- Task item: Pick out each line of the records in which the word "title" appears.

- Source data:
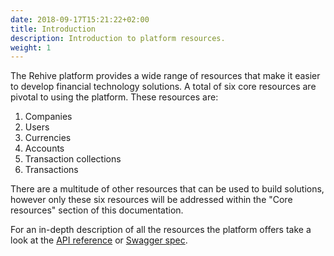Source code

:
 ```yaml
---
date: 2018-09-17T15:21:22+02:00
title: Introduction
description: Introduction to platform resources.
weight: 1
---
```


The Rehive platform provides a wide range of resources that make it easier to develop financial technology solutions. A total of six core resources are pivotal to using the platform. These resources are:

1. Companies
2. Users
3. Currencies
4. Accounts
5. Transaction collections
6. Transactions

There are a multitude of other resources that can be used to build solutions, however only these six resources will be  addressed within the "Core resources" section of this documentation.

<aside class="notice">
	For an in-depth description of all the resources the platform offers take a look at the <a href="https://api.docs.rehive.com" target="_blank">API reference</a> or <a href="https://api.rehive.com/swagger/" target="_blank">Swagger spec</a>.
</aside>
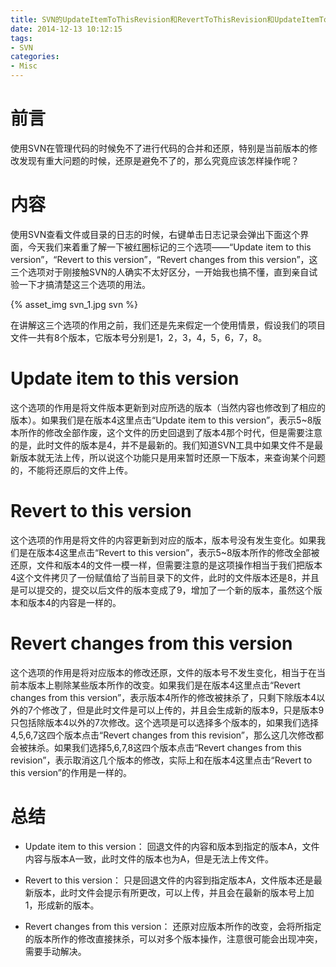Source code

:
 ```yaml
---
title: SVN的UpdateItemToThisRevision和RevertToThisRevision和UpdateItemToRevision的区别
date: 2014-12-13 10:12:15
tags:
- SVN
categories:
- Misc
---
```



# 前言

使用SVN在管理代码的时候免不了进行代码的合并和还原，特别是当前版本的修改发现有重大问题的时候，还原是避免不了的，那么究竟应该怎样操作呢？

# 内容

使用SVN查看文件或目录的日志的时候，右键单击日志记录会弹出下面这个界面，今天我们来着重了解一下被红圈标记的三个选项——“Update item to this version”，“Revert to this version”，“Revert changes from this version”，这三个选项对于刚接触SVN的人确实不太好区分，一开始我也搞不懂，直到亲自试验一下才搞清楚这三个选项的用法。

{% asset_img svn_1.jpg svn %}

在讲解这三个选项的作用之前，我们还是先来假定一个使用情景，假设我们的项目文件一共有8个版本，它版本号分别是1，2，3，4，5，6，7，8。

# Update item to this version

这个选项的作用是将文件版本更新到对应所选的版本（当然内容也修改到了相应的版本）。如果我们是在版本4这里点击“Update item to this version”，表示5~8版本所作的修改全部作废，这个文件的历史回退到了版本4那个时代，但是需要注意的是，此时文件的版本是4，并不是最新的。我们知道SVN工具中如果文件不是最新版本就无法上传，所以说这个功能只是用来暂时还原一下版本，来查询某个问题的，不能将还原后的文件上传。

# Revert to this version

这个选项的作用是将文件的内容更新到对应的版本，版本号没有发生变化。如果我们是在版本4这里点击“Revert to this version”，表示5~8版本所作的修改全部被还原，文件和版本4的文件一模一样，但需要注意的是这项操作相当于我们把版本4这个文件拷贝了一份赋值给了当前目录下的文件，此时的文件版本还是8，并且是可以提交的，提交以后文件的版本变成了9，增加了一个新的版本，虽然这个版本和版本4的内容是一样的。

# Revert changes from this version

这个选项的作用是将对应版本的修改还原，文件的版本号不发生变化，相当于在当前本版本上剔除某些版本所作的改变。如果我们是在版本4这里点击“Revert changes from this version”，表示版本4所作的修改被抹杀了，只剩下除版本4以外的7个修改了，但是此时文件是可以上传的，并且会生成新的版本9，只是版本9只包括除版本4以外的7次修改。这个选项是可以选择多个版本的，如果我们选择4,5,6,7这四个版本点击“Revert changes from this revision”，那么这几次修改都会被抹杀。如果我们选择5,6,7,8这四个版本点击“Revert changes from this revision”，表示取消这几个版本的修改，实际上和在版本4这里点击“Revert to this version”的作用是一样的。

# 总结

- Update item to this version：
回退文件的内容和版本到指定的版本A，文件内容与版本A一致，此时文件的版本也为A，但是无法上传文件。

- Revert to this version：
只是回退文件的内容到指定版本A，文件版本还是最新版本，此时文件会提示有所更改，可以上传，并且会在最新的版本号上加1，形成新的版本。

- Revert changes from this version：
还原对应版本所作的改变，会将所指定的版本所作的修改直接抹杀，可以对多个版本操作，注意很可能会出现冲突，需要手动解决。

- Answer for the task:
title: Introduction
title: SVN的UpdateItemToThisRevision和RevertToThisRevision和UpdateItemToRevision的区别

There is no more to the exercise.